• **AIM OF THE EXERCISE**
Write out the records again, exactly. Nothing may be dropped.

Stored items from a collection
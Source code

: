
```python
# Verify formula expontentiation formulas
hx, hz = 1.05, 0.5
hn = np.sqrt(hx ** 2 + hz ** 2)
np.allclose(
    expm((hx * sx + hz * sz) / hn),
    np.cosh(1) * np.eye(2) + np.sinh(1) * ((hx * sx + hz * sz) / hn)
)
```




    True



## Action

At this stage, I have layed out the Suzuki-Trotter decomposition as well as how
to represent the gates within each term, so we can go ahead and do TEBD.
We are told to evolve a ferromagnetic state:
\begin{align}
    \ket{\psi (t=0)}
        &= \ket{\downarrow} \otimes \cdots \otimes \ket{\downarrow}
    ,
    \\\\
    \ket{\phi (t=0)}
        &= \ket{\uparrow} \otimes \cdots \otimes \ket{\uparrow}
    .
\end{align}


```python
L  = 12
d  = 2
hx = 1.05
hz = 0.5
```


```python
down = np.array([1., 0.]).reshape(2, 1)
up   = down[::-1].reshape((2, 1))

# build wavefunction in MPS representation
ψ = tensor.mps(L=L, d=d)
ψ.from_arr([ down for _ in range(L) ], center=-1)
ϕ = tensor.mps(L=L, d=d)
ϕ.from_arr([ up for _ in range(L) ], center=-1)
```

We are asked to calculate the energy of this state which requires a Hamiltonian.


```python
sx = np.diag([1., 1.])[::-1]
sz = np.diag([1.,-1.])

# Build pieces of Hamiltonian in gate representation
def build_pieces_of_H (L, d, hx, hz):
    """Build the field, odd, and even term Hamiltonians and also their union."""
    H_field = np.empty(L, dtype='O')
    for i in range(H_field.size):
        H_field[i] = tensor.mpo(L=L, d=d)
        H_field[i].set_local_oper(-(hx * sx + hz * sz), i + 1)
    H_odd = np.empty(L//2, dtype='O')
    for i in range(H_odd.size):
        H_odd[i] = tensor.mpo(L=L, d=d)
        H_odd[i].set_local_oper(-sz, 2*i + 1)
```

• **TASK SOLUTION**
Source code

:
```python
# Verify formula expontentiation formulas
hx, hz = 1.05, 0.5
hn = np.sqrt(hx ** 2 + hz ** 2)
np.allclose(
    expm((hx * sx + hz * sz) / hn),
    np.cosh(1) * np.eye(2) + np.sinh(1) * ((hx * sx + hz * sz) / hn)
)
```




    True



## Action

At this stage, I have layed out the Suzuki-Trotter decomposition as well as how
to represent the gates within each term, so we can go ahead and do TEBD.
We are told to evolve a ferromagnetic state:
\begin{align}
    \ket{\psi (t=0)}
        &= \ket{\downarrow} \otimes \cdots \otimes \ket{\downarrow}
    ,
    \\\\
    \ket{\phi (t=0)}
        &= \ket{\uparrow} \otimes \cdots \otimes \ket{\uparrow}
    .
\end{align}


```python
L  = 12
d  = 2
hx = 1.05
hz = 0.5
```


```python
down = np.array([1., 0.]).reshape(2, 1)
up   = down[::-1].reshape((2, 1))

# build wavefunction in MPS representation
ψ = tensor.mps(L=L, d=d)
ψ.from_arr([ down for _ in range(L) ], center=-1)
ϕ = tensor.mps(L=L, d=d)
ϕ.from_arr([ up for _ in range(L) ], center=-1)
```

We are asked to calculate the energy of this state which requires a Hamiltonian.


```python
sx = np.diag([1., 1.])[::-1]
sz = np.diag([1.,-1.])

# Build pieces of Hamiltonian in gate representation
def build_pieces_of_H (L, d, hx, hz):
    """Build the field, odd, and even term Hamiltonians and also their union."""
    H_field = np.empty(L, dtype='O')
    for i in range(H_field.size):
        H_field[i] = tensor.mpo(L=L, d=d)
        H_field[i].set_local_oper(-(hx * sx + hz * sz), i + 1)
    H_odd = np.empty(L//2, dtype='O')
    for i in range(H_odd.size):
        H_odd[i] = tensor.mpo(L=L, d=d)
        H_odd[i].set_local_oper(-sz, 2*i + 1)
```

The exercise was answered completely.